Way Forward for Indonesia
As countries globally navigate the complexities of industrial decarbonization, the experiences of countries like South Korea offer valuable frameworks for the development of country-led emission factors to improve climate policies. These insights can guide and inspire Indonesia in tailoring its own strategies to enhance corporate GHG emissions accounting processes effectively.
- First, a cross-ministry capacity building about the importance of developing credible and standardized emission factors. This needs to be done to create the same understanding among the stakeholders about the need for standardized emission factors. Capacity building also can involve perspectives from the industrial sector and research institutions as a way to integrate the efforts with the actors. Close collaboration between government, industries, and research institutions during the capacity-building phase can empower further efforts to move more swiftly.

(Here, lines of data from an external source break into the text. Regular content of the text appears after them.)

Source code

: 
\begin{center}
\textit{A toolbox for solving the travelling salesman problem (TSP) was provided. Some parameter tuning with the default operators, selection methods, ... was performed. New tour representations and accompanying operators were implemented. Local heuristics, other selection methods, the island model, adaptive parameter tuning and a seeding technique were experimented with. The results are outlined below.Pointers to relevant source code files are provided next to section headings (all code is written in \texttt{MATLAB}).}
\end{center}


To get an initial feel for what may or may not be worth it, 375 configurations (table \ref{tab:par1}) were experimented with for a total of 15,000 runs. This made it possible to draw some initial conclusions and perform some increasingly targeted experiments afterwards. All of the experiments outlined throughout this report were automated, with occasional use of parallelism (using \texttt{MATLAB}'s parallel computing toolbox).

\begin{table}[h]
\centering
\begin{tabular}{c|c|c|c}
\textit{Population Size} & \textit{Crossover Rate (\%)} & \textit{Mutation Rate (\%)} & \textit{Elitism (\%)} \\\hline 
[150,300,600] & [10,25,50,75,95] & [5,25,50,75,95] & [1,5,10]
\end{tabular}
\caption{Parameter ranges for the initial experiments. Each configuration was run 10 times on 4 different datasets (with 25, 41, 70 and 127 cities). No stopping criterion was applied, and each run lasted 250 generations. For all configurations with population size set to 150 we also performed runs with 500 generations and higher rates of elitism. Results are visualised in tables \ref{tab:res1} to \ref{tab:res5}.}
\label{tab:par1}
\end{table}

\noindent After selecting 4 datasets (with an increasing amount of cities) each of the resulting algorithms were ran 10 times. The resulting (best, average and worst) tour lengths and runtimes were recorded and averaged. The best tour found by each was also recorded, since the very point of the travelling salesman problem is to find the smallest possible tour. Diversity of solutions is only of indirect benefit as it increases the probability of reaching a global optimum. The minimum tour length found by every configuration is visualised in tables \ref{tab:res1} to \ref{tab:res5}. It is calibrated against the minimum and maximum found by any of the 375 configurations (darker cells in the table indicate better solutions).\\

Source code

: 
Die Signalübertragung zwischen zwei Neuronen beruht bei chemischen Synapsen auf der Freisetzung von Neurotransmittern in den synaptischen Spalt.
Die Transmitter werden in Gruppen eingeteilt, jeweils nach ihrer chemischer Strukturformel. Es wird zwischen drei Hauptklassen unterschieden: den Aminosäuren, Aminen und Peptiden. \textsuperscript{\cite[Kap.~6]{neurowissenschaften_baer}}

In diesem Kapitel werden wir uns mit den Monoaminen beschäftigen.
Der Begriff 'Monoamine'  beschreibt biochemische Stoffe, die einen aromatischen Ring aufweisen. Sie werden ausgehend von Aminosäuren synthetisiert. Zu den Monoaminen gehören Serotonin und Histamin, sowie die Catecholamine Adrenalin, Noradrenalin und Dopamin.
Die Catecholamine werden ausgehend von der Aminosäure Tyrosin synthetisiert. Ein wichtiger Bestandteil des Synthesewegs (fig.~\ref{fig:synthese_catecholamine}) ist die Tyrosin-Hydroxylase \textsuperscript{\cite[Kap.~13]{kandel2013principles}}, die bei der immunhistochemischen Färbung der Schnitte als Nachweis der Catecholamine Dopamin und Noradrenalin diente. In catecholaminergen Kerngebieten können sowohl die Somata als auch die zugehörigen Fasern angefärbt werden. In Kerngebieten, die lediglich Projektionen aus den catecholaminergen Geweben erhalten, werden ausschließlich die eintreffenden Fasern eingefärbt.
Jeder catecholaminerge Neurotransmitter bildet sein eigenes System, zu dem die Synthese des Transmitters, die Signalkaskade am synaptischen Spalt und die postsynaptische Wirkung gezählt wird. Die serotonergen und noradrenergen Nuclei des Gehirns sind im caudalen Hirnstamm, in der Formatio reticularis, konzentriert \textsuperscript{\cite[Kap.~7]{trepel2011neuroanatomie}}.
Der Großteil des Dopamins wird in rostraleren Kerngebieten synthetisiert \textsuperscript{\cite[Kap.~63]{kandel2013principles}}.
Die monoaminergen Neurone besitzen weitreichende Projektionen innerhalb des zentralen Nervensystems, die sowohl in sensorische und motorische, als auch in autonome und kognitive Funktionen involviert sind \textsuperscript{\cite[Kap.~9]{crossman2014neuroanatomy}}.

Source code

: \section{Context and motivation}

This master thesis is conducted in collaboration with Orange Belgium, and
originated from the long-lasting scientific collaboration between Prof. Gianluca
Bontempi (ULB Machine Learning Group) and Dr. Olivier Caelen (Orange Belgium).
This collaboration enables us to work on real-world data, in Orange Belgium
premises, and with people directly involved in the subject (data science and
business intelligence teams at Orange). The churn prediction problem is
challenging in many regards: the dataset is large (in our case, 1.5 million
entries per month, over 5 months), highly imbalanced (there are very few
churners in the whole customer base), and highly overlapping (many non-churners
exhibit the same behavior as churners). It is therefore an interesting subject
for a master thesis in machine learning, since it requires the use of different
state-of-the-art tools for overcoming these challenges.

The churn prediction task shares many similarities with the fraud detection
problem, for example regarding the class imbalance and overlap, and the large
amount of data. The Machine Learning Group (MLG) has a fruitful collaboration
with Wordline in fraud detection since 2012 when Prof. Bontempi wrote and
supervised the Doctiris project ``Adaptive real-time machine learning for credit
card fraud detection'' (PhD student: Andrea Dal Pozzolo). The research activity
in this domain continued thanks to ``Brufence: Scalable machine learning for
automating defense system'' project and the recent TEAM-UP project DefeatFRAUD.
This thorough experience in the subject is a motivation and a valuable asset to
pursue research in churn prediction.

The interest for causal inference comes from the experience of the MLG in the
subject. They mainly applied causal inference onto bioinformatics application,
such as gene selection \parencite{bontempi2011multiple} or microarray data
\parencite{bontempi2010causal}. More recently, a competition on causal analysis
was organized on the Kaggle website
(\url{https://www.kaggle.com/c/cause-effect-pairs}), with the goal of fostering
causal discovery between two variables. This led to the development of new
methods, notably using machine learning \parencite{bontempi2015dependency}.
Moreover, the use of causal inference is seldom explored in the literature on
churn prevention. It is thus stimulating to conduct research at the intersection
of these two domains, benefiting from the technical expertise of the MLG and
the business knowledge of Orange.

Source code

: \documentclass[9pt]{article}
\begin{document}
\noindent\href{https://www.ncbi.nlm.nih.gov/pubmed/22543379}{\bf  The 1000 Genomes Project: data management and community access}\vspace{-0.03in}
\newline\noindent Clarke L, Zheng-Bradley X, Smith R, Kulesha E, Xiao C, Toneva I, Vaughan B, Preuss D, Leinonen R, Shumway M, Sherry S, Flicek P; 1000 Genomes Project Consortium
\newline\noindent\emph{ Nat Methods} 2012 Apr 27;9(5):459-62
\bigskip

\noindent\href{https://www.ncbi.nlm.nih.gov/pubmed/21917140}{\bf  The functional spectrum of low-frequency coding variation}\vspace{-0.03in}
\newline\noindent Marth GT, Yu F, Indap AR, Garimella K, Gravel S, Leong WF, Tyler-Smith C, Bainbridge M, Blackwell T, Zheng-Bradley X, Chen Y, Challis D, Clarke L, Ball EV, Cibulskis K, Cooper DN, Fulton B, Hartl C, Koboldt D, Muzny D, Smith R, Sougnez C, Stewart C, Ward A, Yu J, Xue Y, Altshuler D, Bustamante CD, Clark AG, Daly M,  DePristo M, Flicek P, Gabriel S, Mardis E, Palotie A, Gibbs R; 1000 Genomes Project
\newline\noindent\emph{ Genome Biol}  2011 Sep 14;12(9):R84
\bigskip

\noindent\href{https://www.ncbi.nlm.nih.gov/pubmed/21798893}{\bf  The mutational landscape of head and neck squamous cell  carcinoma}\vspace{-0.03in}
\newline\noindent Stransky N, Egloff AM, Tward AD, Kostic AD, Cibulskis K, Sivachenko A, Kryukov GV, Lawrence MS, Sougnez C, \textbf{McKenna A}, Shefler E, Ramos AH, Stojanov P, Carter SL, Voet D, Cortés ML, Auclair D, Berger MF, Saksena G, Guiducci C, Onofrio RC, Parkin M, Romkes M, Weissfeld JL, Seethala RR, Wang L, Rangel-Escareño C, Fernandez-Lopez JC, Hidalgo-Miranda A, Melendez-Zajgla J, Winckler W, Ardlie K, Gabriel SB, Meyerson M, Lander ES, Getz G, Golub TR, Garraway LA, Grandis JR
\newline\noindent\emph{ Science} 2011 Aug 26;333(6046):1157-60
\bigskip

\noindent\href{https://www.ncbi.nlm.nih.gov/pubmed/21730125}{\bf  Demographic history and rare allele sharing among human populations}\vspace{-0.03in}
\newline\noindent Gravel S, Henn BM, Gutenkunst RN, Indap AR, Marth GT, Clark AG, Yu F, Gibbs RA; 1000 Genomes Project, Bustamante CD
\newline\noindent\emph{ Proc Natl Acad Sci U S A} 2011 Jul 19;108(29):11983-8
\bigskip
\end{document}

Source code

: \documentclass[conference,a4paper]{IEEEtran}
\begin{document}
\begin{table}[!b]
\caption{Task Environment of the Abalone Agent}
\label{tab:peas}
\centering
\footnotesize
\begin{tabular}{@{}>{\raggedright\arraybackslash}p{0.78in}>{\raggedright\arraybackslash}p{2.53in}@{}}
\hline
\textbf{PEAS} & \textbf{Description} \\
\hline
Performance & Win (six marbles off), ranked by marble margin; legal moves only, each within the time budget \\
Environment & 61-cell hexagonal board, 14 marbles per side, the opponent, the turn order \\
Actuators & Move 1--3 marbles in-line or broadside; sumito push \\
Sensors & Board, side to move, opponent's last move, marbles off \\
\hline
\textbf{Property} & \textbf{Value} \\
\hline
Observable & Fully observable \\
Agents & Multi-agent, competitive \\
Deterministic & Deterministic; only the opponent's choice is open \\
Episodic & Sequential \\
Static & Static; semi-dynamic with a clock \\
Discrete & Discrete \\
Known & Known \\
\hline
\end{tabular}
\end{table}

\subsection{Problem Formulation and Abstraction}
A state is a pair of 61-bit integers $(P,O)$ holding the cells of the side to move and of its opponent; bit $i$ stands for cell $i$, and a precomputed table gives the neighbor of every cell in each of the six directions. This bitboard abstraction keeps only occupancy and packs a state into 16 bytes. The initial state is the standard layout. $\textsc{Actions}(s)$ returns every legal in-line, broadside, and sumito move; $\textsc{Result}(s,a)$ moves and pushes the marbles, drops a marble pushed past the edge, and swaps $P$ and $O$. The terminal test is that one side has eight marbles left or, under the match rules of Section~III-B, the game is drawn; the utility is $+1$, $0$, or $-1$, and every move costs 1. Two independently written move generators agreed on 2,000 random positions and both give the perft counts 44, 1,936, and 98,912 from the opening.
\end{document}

- Second, a comprehensive national inventory of emissions factors tailored to the unique characteristics of each industry and for new low-carbon technologies is imperative. This can be achieved through empowering existing research agencies, and collaborative efforts involving government agencies, research institutions, low-carbon technology providers, and industry stakeholders. The government should develop continuous engagement with industry experts, scientific communities, and international organizations to align with global best practices on making the national standardise emission factor.
- Third, a platform capable of integrating all existing Indonesian emission factors should be established, ensuring accessibility for all stakeholders. This can be done by empowering existing government agencies on making one integrated platform or improving existing platform that can be accessed by all. In addition, prioritizing regular review and improvement is also important to ensure emission factors are not outdated.
- Fourth, the government should invest in the development and improvement of robust data collection and reporting mechanisms. Enhanced data transparency and accuracy are essential for building a reliable emissions inventory and incentivizing industries to adopt best practices in emissions monitoring and reporting.
Addressing the challenge of decarbonizing Indonesia's industries requires a strategic, collaborative approach, focusing on the creation and adoption of standardized GHG accounting practices. The current limitations in available emissions factors in Indonesia impede accurate accounting, thereby challenging the country's ability to reach its climate objectives. Nevertheless, with focused initiatives from the Indonesian government, there exists an opportunity to overcome these obstacles. Through investments in comprehensive data collection, promoting collaboration among stakeholders, and encouraging the adoption of standardized emissions factors, Indonesia can pave the way for a more sustainable and low-carbon industrial future. In conclusion, the importance of GHG accounting in corporate emissions cannot be overstated, and the adoption of a nationally standardized emissions factor is essential to facilitate meaningful progress. Although the journey towards decarbonization may be arduous, it is indispensable for the well-being of the planet and future generations.